Search the records below for the word "wide" and show every line where it occurs.

··· DATA LISTING

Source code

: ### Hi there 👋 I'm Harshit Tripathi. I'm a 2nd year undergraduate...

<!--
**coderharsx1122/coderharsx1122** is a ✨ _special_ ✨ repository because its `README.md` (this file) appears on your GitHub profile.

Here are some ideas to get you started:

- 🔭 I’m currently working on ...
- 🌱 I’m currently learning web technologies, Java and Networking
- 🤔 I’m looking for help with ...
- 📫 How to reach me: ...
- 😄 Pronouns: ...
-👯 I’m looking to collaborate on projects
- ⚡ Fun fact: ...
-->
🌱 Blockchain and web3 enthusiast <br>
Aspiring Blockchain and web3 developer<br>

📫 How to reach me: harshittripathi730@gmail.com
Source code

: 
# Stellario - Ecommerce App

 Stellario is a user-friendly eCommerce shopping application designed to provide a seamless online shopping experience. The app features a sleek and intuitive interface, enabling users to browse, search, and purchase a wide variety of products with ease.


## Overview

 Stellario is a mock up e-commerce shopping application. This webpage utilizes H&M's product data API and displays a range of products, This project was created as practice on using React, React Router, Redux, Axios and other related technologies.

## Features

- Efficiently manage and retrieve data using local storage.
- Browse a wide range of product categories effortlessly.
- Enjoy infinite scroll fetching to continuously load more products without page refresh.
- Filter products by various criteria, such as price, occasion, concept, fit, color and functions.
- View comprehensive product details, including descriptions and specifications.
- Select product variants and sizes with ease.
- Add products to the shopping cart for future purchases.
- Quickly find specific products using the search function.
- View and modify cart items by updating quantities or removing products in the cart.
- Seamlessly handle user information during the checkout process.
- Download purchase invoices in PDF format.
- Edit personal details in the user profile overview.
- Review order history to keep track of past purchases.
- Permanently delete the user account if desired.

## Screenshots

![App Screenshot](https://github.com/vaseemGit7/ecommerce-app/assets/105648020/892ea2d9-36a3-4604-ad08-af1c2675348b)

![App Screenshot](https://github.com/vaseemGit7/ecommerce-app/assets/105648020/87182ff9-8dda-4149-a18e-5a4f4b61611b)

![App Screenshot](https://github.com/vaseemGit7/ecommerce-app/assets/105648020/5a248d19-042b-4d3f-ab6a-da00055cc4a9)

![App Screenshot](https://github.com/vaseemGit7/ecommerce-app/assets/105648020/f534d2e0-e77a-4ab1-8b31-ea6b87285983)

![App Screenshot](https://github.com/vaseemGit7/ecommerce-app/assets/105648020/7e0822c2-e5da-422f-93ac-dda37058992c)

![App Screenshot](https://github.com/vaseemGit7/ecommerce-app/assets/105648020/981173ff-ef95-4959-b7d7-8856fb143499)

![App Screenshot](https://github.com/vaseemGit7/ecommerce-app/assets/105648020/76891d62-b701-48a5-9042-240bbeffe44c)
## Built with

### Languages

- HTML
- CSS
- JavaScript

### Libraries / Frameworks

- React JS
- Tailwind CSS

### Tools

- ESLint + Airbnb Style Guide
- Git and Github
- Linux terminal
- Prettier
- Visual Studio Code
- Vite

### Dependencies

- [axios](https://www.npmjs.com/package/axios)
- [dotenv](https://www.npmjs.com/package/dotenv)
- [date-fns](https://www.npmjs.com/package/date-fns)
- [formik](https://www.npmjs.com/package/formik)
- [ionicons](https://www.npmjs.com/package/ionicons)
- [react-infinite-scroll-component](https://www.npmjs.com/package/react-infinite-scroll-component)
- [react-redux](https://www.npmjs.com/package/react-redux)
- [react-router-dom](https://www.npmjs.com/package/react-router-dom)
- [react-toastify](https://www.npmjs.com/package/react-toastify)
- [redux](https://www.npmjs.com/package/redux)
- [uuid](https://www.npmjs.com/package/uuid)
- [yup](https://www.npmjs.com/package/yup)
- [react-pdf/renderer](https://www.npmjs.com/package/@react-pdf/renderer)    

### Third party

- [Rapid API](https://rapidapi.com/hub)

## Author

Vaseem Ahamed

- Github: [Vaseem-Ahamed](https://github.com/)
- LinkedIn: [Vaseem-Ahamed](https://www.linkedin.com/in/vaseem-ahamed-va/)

······

▶ [TASK ANSWER]:
 Stellario is a user-friendly eCommerce shopping application designed to provide a seamless online shopping experience. The app features a sleek and intuitive interface, enabling users to browse, search, and purchase a wide variety of products with ease.
- Browse a wide range of product categories effortlessly.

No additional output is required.